Type out every entry again, character for character.

(Supplied data Opens)

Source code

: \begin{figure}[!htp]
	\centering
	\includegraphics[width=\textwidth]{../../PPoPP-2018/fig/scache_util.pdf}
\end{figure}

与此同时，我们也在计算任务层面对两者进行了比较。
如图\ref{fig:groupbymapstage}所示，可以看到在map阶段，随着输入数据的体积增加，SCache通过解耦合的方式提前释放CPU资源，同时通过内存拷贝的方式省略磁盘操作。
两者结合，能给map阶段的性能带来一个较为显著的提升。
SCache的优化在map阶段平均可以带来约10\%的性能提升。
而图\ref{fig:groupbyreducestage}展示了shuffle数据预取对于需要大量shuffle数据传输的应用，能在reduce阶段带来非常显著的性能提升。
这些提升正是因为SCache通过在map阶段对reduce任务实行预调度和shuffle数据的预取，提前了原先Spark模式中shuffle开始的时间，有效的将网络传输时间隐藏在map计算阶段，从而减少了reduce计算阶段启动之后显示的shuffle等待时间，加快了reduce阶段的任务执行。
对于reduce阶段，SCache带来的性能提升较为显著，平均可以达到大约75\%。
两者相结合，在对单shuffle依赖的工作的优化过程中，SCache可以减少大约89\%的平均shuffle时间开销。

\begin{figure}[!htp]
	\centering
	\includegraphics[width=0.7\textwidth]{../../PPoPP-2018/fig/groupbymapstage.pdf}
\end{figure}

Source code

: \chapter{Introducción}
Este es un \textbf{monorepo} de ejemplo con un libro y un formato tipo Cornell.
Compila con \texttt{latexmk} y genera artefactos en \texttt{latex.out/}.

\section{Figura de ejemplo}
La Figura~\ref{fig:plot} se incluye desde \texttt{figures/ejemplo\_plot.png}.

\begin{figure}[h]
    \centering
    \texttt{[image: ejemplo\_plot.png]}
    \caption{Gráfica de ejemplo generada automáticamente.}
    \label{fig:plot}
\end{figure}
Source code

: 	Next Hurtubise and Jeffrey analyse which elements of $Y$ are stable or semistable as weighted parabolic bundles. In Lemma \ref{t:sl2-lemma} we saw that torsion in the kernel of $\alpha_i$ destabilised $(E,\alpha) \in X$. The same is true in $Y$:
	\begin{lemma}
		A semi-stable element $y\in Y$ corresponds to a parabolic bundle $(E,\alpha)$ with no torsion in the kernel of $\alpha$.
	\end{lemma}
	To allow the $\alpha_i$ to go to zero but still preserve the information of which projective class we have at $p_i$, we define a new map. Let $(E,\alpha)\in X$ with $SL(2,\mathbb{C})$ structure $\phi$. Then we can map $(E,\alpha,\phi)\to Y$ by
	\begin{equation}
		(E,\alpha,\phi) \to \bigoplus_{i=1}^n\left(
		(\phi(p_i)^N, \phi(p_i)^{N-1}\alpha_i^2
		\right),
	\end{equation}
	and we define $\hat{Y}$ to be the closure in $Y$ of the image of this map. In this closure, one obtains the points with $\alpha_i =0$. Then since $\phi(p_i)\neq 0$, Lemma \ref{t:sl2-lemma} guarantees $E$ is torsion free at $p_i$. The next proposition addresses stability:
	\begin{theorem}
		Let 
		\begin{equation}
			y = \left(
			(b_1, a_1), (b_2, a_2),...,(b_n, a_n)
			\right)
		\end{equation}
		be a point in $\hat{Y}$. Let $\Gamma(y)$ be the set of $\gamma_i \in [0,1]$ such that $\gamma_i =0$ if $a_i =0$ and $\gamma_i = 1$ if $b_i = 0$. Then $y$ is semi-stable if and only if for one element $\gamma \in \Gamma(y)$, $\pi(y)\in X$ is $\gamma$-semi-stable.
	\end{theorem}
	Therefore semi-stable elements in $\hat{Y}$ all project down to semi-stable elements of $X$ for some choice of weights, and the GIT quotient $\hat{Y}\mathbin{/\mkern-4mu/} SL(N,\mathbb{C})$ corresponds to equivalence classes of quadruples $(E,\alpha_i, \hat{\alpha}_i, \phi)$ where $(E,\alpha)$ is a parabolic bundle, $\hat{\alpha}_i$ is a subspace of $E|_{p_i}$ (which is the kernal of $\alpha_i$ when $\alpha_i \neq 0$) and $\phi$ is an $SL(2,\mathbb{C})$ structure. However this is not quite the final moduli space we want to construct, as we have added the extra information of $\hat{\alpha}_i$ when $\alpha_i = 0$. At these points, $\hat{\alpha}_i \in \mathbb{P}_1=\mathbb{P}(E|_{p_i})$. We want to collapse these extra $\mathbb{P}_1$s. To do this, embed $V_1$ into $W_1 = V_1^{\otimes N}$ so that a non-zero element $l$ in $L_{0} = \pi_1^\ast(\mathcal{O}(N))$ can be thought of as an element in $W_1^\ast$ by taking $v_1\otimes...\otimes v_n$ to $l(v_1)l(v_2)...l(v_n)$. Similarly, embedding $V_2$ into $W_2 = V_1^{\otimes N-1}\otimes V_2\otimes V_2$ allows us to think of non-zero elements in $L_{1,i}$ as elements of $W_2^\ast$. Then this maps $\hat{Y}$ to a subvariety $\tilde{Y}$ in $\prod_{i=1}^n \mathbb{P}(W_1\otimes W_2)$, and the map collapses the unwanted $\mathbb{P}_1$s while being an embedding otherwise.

(Supplied data Closes)

→ **Written answer**:
Source code

: \begin{figure}[!htp]
	\centering
	\includegraphics[width=\textwidth]{../../PPoPP-2018/fig/scache_util.pdf}
\end{figure}

与此同时，我们也在计算任务层面对两者进行了比较。
如图\ref{fig:groupbymapstage}所示，可以看到在map阶段，随着输入数据的体积增加，SCache通过解耦合的方式提前释放CPU资源，同时通过内存拷贝的方式省略磁盘操作。
两者结合，能给map阶段的性能带来一个较为显著的提升。
SCache的优化在map阶段平均可以带来约10\%的性能提升。
而图\ref{fig:groupbyreducestage}展示了shuffle数据预取对于需要大量shuffle数据传输的应用，能在reduce阶段带来非常显著的性能提升。
这些提升正是因为SCache通过在map阶段对reduce任务实行预调度和shuffle数据的预取，提前了原先Spark模式中shuffle开始的时间，有效的将网络传输时间隐藏在map计算阶段，从而减少了reduce计算阶段启动之后显示的shuffle等待时间，加快了reduce阶段的任务执行。
对于reduce阶段，SCache带来的性能提升较为显著，平均可以达到大约75\%。
两者相结合，在对单shuffle依赖的工作的优化过程中，SCache可以减少大约89\%的平均shuffle时间开销。

\begin{figure}[!htp]
	\centering
	\includegraphics[width=0.7\textwidth]{../../PPoPP-2018/fig/groupbymapstage.pdf}
\end{figure}

Source code

: \chapter{Introducción}
Este es un \textbf{monorepo} de ejemplo con un libro y un formato tipo Cornell.
Compila con \texttt{latexmk} y genera artefactos en \texttt{latex.out/}.

\section{Figura de ejemplo}
La Figura~\ref{fig:plot} se incluye desde \texttt{figures/ejemplo\_plot.png}.

\begin{figure}[h]
    \centering
    \texttt{[image: ejemplo\_plot.png]}
    \caption{Gráfica de ejemplo generada automáticamente.}
    \label{fig:plot}
\end{figure}
Source code

: 	Next Hurtubise and Jeffrey analyse which elements of $Y$ are stable or semistable as weighted parabolic bundles. In Lemma \ref{t:sl2-lemma} we saw that torsion in the kernel of $\alpha_i$ destabilised $(E,\alpha) \in X$. The same is true in $Y$:
	\begin{lemma}
		A semi-stable element $y\in Y$ corresponds to a parabolic bundle $(E,\alpha)$ with no torsion in the kernel of $\alpha$.
	\end{lemma}
	To allow the $\alpha_i$ to go to zero but still preserve the information of which projective class we have at $p_i$, we define a new map. Let $(E,\alpha)\in X$ with $SL(2,\mathbb{C})$ structure $\phi$. Then we can map $(E,\alpha,\phi)\to Y$ by
	\begin{equation}
		(E,\alpha,\phi) \to \bigoplus_{i=1}^n\left(
		(\phi(p_i)^N, \phi(p_i)^{N-1}\alpha_i^2
		\right),
	\end{equation}
	and we define $\hat{Y}$ to be the closure in $Y$ of the image of this map. In this closure, one obtains the points with $\alpha_i =0$. Then since $\phi(p_i)\neq 0$, Lemma \ref{t:sl2-lemma} guarantees $E$ is torsion free at $p_i$. The next proposition addresses stability:
	\begin{theorem}
		Let 
		\begin{equation}
			y = \left(
			(b_1, a_1), (b_2, a_2),...,(b_n, a_n)
			\right)
		\end{equation}
		be a point in $\hat{Y}$. Let $\Gamma(y)$ be the set of $\gamma_i \in [0,1]$ such that $\gamma_i =0$ if $a_i =0$ and $\gamma_i = 1$ if $b_i = 0$. Then $y$ is semi-stable if and only if for one element $\gamma \in \Gamma(y)$, $\pi(y)\in X$ is $\gamma$-semi-stable.
	\end{theorem}
	Therefore semi-stable elements in $\hat{Y}$ all project down to semi-stable elements of $X$ for some choice of weights, and the GIT quotient $\hat{Y}\mathbin{/\mkern-4mu/} SL(N,\mathbb{C})$ corresponds to equivalence classes of quadruples $(E,\alpha_i, \hat{\alpha}_i, \phi)$ where $(E,\alpha)$ is a parabolic bundle, $\hat{\alpha}_i$ is a subspace of $E|_{p_i}$ (which is the kernal of $\alpha_i$ when $\alpha_i \neq 0$) and $\phi$ is an $SL(2,\mathbb{C})$ structure. However this is not quite the final moduli space we want to construct, as we have added the extra information of $\hat{\alpha}_i$ when $\alpha_i = 0$. At these points, $\hat{\alpha}_i \in \mathbb{P}_1=\mathbb{P}(E|_{p_i})$. We want to collapse these extra $\mathbb{P}_1$s. To do this, embed $V_1$ into $W_1 = V_1^{\otimes N}$ so that a non-zero element $l$ in $L_{0} = \pi_1^\ast(\mathcal{O}(N))$ can be thought of as an element in $W_1^\ast$ by taking $v_1\otimes...\otimes v_n$ to $l(v_1)l(v_2)...l(v_n)$. Similarly, embedding $V_2$ into $W_2 = V_1^{\otimes N-1}\otimes V_2\otimes V_2$ allows us to think of non-zero elements in $L_{1,i}$ as elements of $W_2^\ast$. Then this maps $\hat{Y}$ to a subvariety $\tilde{Y}$ in $\prod_{i=1}^n \mathbb{P}(W_1\otimes W_2)$, and the map collapses the unwanted $\mathbb{P}_1$s while being an embedding otherwise.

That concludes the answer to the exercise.